Sul palco sono stati presentati i 20 progetti finanziati grazie all’accordo tra Regione, MIUR e Agenzia per lo sviluppo territoriale, che hanno creato 250 nuovi posti di lavoro, a cui si aggiungeranno altre 6 idee innovative che saranno presto sovvenzionate, come ha annunciato Rossi.
“Agli oltre cinquanta milioni di fondi nazionali ed europei che hanno consentito di finanziare venti progetti, ne aggiungiamo altri 8 della Regione e così sei ulteriori progetti si sbloccheranno e potranno partire – spiega Rossi – il nostro modello non è quello dell’autonomia o dell’autarchia, perché non vogliamo fare da soli e sulla ricerca è importante invece il lavoro di squadra e l’integrazione. “ “Al governo – aggiunge – chiediamo semmai una collaborazione rafforzata e un altro accordo di programma come quello che è alla base dei progetti presentati oggi”.

Inoltre la Regione metterà a disposizone delle università e delle piccole imprese i suoi uffici a Bruxelles, per agevolare i rapporti con l’Unione europea. “La Toscana – ricorda Rossi – ha utilizzato 60 milioni di fondi Horizon2020. Non sono pochi: l’Emilia Romagna si ferma ad una quarantina, il Veneto a trentatré. E’ merito del grande valore dei nostri ricercatori, università e centri di ricerca”.
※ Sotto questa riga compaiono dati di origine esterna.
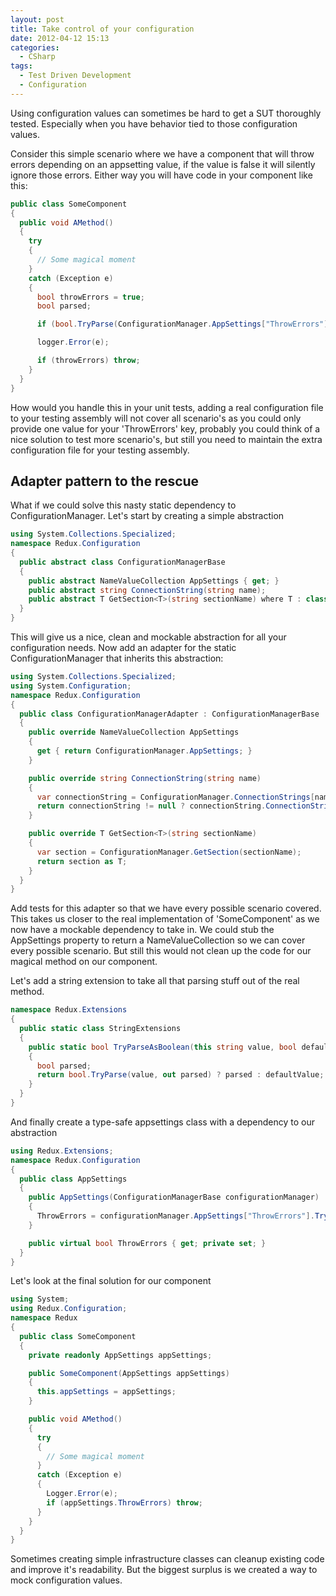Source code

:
 ```yaml
---
layout: post
title: Take control of your configuration
date: 2012-04-12 15:13
categories:
  - CSharp
tags:
  - Test Driven Development
  - Configuration
---
```


Using configuration values can sometimes be hard to get a SUT thoroughly tested. Especially when you have behavior tied to those configuration values.

Consider this simple scenario where we have a component that will throw errors depending on an appsetting value, if the value is false it will silently ignore those errors. Either way you will have code in your component like this:

```csharp
public class SomeComponent
{
  public void AMethod()
  {
    try
    {
      // Some magical moment
    }
    catch (Exception e)
    {
      bool throwErrors = true;
      bool parsed;

      if (bool.TryParse(ConfigurationManager.AppSettings["ThrowErrors"], out parsed)) throwErrors = parsed;

      logger.Error(e);

      if (throwErrors) throw;
    }
  }
}
```

How would you handle this in your unit tests, adding a real configuration file to your testing assembly will not cover all scenario's as you could only provide one value for your 'ThrowErrors' key, probably you could think of a nice solution to test more scenario's, but still you need to maintain the extra configuration file for your testing assembly.

## Adapter pattern to the rescue

What if we could solve this nasty static dependency to ConfigurationManager. Let's start by creating a simple abstraction

```csharp
using System.Collections.Specialized;
namespace Redux.Configuration
{
  public abstract class ConfigurationManagerBase
  {
    public abstract NameValueCollection AppSettings { get; }
    public abstract string ConnectionString(string name);
    public abstract T GetSection<T>(string sectionName) where T : class;
  }
}
```

This will give us a nice, clean and mockable abstraction for all your configuration needs. Now add an adapter for the static ConfigurationManager that inherits this abstraction:

```csharp
using System.Collections.Specialized;
using System.Configuration;
namespace Redux.Configuration
{
  public class ConfigurationManagerAdapter : ConfigurationManagerBase
  {
    public override NameValueCollection AppSettings
    {
      get { return ConfigurationManager.AppSettings; }
    }

    public override string ConnectionString(string name)
    {
      var connectionString = ConfigurationManager.ConnectionStrings[name];
      return connectionString != null ? connectionString.ConnectionString : null;
    }

    public override T GetSection<T>(string sectionName)
    {
      var section = ConfigurationManager.GetSection(sectionName);
      return section as T;
    }
  }
}
```

Add tests for this adapter so that we have every possible scenario covered. This takes us closer to the real implementation of 'SomeComponent' as we now have a mockable dependency to take in. We could stub the AppSettings property to return a NameValueCollection so we can cover every possible scenario. But still this would not clean up the code for our magical method on our component.

Let's add a string extension to take all that parsing stuff out of the real method.

```csharp
namespace Redux.Extensions
{
  public static class StringExtensions
  {
    public static bool TryParseAsBoolean(this string value, bool defaultValue = false)
    {
      bool parsed;
      return bool.TryParse(value, out parsed) ? parsed : defaultValue;
    }
  }
}
```

And finally create a type-safe appsettings class with a dependency to our abstraction

```csharp
using Redux.Extensions;
namespace Redux.Configuration
{
  public class AppSettings
  {
    public AppSettings(ConfigurationManagerBase configurationManager)
    {
      ThrowErrors = configurationManager.AppSettings["ThrowErrors"].TryParseAsBoolean(true);
    }

    public virtual bool ThrowErrors { get; private set; }
  }
}
```

Let's look at the final solution for our component

```csharp
using System;
using Redux.Configuration;
namespace Redux
{
  public class SomeComponent
  {
    private readonly AppSettings appSettings;

    public SomeComponent(AppSettings appSettings)
    {
      this.appSettings = appSettings;
    }

    public void AMethod()
    {
      try
      {
        // Some magical moment
      }
      catch (Exception e)
      {
        Logger.Error(e);
        if (appSettings.ThrowErrors) throw;
      }
    }
  }
}
```

Sometimes creating simple infrastructure classes can cleanup existing code and improve it's readability. But the biggest surplus is we created a way to mock configuration values.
Quelle idee e ricerche però non sempre diventano brevetti industriali: un limite, un cruccio non solo toscano ma italiano, la sindrome di Marconi. E così il presidente della Toscana rilancia l’iniziativa di un ufficio che aiuti il mondo della ricerca a brevettare i propri progetti. “Ne stiamo discutendo con le università e i centri di ricerca e ci stiamo lavorando”.